Отдана была крепостная девка в Москву учиться плесть кружева. По возвращении домой она была так отягощена работой, что «всякий вечер по две свечи просиживала». Девка, не выдержав, ушла обратно в Москву к своей мастерице, но ее, конечно, отыскали, привезли и «посадили в железы и в стуло (кандалы и обрубок, к которому приковывали) и заставили опять плести». При вторичной попытке убежать от непосильной работы «девка была уже заклепана в кандалы наглухо, а сверх того надета была на нее рогатка, и при всем том принуждена была работать в стуле, кандалах и рогатке (железный ошейник) и днем плесть кружева, а ночевать в приворотной избе под караулом и ходить туда босая. Сия строгость сделалась, наконец, ей несносною и довела ее до такого отчаяния, что она возложила сама на себя руки и зарезалась; но как горло не совсем было перерезано, то старались сохранить ей жизнь, но, разрубая топором заклепанную рогатку, еще более повредили, так что она целые сутки была без памяти. Со всем тем не умерла она и тогда, и хотя была в опасности, но кандалы с нее сняты не были, и она умерла, наконец, в них, ибо рана, начав подживать, завалила ей горло.

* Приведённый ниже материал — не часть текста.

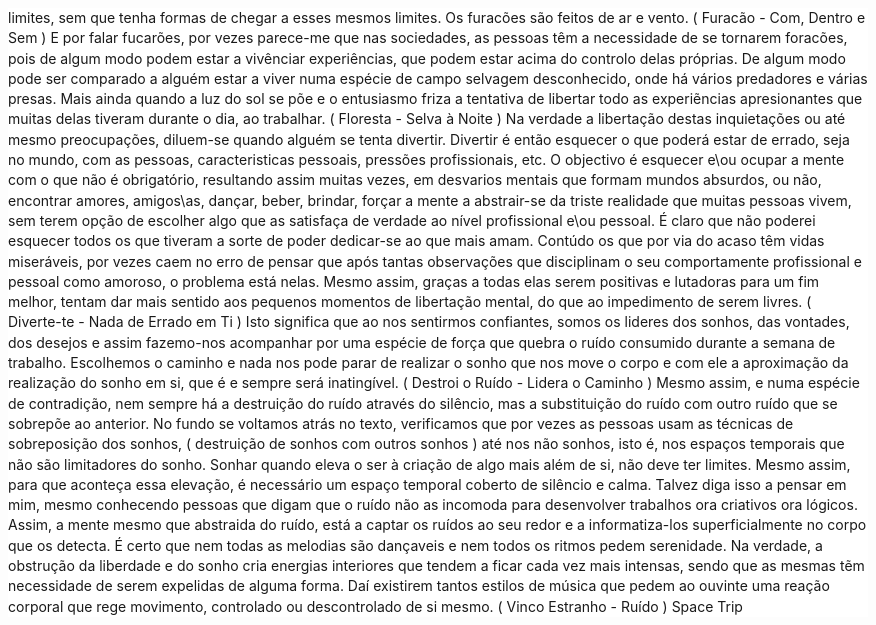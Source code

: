 limites, sem que tenha formas de chegar a esses mesmos limites. Os furacões são feitos de ar e vento. ( Furacão - Com, Dentro e Sem ) E por falar fucarões, por vezes parece-me que nas sociedades, as pessoas têm a necessidade de se tornarem foracões, pois de algum modo podem estar a vivênciar experiências, que podem estar acima do controlo delas próprias. De algum modo pode ser comparado a alguém estar a viver numa espécie de campo selvagem desconhecido, onde há vários predadores e várias presas. Mais ainda quando a luz do sol se põe e o entusiasmo friza a tentativa de libertar todo as experiẽncias apresionantes que muitas delas tiveram durante o dia, ao trabalhar. ( Floresta - Selva à Noite ) Na verdade a libertação destas inquietações ou até mesmo preocupações, diluem-se quando alguém se tenta divertir. Divertir é então esquecer o que poderá estar de errado, seja no mundo, com as pessoas, caracteristicas pessoais, pressões profissionais, etc. O objectivo é esquecer e\ou ocupar a mente com o que não é obrigatório, resultando assim muitas vezes, em desvarios mentais que formam mundos absurdos, ou não, encontrar amores, amigos\as, dançar, beber, brindar, forçar a mente a abstrair-se da triste realidade que muitas pessoas vivem, sem terem opção de escolher algo que as satisfaça de verdade ao nível profissional e\ou pessoal. É claro que não poderei esquecer todos os que tiveram a sorte de poder dedicar-se ao que mais amam. Contúdo os que por via do acaso têm vidas miseráveis, por vezes caem no erro de pensar que após tantas observações que disciplinam o seu comportamente profissional e pessoal como amoroso, o problema está nelas. Mesmo assim, graças a todas elas serem positivas e lutadoras para um fim melhor, tentam dar mais sentido aos pequenos momentos de libertação mental, do que ao impedimento de serem livres. ( Diverte-te - Nada de Errado em Ti ) Isto significa que ao nos sentirmos confiantes, somos os lideres dos sonhos, das vontades, dos desejos e assim fazemo-nos acompanhar por uma espécie de força que quebra o ruído consumido durante a semana de trabalho. Escolhemos o caminho e nada nos pode parar de realizar o sonho que nos move o corpo e com ele a aproximação da realização do sonho em si, que é e sempre será inatingível. ( Destroi o Ruído - Lidera o Caminho )  Mesmo assim, e numa espécie de contradição, nem sempre há a destruição do ruído através do silêncio, mas a substituição do ruído com outro ruído que se sobrepõe ao anterior. No fundo se voltamos atrás no texto, verificamos que por vezes as pessoas usam as técnicas de sobreposição dos sonhos, ( destruição de sonhos com outros sonhos ) até nos não sonhos, isto é, nos espaços temporais que não são limitadores do sonho. Sonhar quando eleva o ser à criação de algo mais além de si, não deve ter limites. Mesmo assim, para que aconteça essa elevação, é necessário um espaço temporal coberto de silêncio e calma. Talvez diga isso a pensar em mim, mesmo conhecendo pessoas que digam que o ruído não as incomoda para desenvolver trabalhos ora criativos ora lógicos.  Assim, a mente mesmo que abstraida do ruído, está a captar os ruídos ao seu redor e a informatiza-los superficialmente no corpo que os detecta. É certo que nem todas as melodias são dançaveis e nem todos os ritmos pedem serenidade. Na verdade, a obstrução da liberdade e do sonho cria energias interiores que tendem a ficar cada vez mais intensas, sendo que as mesmas tẽm necessidade de serem expelidas de alguma forma. Daí existirem tantos estilos de música que pedem ao ouvinte uma reação corporal que rege movimento, controlado ou descontrolado de si mesmo. ( Vinco Estranho - Ruído ) 
Space Trip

И как дело сие было скрыто и концы с концами очень удачно сведены, то и остались господа без всякого за то наказания».

Это уже не нравилось Андрею Тимофеевичу, который даже прибавляет, что с тем семейством он решил не быть домами знакомым.

Андрей Тимофеевич был в свое время известен как образованный и образцовый помещик; за свои печатные и писаные труды по сельскому хозяйству и об обязанностях помещика он получил несколько медалей от Экономического общества, членом-корреспондентом которого много лет состоял. Трудов этих сейчас не разыскать, но искусство управления он доказал не только в поместьях Екатерины, где нещадно сек крестьян и, как он сам признается, «закрывал глаза» на насаждение кабаков (такое закрытие щедро оплачивалось откупщиками), но и в собственных поместьях, при отмежевке которых ему удалось утянуть у волостных крестьян до 400 десятин. Все это с такой подробностью и такой откровенностью описано милым графоманом, что невольно привлекает к нему не вполне им заслуженную симпатию. Даже в мелочах он был примерным помещиком: «Удалось в соседней деревне купить девку всего за десять рублей!», «Поймал своего беглого человека, да удачно продал и выручил немалые деньги».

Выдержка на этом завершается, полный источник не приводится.